Vietnam, the war that was not a war, was one of the darkest periods in American history. Men found themselves being sent against their will to fight a war which they did not support only to return home as villains. Whether emotionally or physically, the men who served in Vietnam were permanently scarred. These men found many ways to cover up these scars; some were unable to cope and broke down, some killed themselves, others chose to try to forget, and still others shared their experiences. As Tina

Chen of the University of Wisconsin points out, “The moral ambiguity and unresolved conflicts characterizing U.S. involvement in Vietnam have made that war a compelling presence in the American literary and cultural imagination.” Wallace Terry and Tim O’Brien were two of the men affected by this presence. These men produced two magnificent books, Bloods and The Things They Carried respectively, concerning the Vietnam experience.
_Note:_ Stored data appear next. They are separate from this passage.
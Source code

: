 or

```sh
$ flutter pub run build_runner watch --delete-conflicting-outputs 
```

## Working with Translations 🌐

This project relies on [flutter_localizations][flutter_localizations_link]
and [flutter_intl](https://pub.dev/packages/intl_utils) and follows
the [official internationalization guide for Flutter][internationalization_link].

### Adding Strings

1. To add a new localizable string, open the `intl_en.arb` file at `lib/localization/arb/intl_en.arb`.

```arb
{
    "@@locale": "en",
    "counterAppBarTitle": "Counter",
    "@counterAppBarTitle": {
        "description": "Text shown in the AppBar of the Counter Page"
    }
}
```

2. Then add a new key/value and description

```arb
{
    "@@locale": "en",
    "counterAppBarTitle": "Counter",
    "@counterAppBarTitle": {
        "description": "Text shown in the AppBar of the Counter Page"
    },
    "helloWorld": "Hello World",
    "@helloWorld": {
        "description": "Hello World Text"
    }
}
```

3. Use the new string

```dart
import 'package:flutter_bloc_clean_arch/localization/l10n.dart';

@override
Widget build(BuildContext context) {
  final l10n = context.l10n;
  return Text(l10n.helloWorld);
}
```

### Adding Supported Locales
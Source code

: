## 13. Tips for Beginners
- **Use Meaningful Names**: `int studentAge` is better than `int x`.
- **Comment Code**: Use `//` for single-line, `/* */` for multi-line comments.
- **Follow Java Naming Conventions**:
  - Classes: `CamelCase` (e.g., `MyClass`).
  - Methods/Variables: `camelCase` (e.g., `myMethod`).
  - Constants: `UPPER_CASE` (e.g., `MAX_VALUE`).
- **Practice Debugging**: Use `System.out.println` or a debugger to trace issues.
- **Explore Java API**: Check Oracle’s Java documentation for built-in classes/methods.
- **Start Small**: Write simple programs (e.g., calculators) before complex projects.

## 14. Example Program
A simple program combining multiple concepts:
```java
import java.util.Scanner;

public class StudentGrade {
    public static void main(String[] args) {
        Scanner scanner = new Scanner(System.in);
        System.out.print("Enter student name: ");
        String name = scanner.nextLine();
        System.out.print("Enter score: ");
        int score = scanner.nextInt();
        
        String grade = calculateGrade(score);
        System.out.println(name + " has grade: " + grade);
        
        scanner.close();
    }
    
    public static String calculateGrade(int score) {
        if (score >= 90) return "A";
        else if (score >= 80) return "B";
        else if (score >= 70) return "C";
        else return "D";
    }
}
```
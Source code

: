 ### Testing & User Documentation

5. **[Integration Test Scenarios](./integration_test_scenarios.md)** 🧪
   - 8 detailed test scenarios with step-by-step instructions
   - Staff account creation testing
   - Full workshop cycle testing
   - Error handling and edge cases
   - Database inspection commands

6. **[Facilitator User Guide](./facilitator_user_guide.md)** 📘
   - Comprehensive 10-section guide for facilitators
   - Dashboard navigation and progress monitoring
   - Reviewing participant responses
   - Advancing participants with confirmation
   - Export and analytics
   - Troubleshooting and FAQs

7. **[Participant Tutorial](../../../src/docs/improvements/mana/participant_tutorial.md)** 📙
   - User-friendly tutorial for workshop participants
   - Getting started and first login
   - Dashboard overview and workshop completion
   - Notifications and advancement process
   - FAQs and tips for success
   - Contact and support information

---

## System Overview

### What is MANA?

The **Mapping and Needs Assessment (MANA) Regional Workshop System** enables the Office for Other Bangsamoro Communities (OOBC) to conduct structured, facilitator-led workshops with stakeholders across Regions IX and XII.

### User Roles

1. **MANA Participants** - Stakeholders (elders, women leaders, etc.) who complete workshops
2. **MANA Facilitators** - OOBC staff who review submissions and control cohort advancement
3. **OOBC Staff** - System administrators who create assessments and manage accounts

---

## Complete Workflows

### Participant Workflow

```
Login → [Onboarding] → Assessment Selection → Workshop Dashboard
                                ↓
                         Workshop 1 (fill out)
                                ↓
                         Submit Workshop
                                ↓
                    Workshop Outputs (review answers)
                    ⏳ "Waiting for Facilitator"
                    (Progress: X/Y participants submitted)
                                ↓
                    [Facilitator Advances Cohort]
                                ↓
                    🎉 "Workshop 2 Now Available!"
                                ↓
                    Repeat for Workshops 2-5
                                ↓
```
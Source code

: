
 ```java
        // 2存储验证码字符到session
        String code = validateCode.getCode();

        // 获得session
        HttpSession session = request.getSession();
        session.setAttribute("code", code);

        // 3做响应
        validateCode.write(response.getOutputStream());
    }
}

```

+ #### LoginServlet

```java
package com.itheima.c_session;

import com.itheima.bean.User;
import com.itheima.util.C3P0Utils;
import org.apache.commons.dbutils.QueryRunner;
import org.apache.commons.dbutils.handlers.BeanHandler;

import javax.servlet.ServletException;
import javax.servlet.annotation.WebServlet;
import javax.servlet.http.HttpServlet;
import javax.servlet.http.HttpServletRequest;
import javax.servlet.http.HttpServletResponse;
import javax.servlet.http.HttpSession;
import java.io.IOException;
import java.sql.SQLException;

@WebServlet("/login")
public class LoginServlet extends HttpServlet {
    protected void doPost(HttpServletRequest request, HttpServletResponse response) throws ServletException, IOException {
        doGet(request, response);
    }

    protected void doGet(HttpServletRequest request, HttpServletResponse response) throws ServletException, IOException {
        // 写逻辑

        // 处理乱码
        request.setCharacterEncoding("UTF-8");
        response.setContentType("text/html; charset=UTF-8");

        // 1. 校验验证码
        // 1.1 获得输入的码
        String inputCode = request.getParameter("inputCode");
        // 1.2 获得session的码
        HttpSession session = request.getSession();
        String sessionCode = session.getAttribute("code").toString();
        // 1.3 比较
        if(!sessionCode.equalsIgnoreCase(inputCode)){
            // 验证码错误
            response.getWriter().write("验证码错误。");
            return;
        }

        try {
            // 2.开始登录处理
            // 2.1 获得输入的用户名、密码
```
As every citizen of the United States did during this time, these men had their own views on the war. O’Brien, who was a young intellectual-type, held the belief that the people who wanted to wage this war should be the ones on the front lines. He felt that it was unjust to send men out against their will to fight a war in which they did not believe. In one of the chapters of his book, “On the Rainy River,” O’Brien describes his difficulty in deciding what to do after he was drafted. Rosalind Poppleton-Pritchard, writer for Critical Survery magazine, says, “The scene … is a tragic illust...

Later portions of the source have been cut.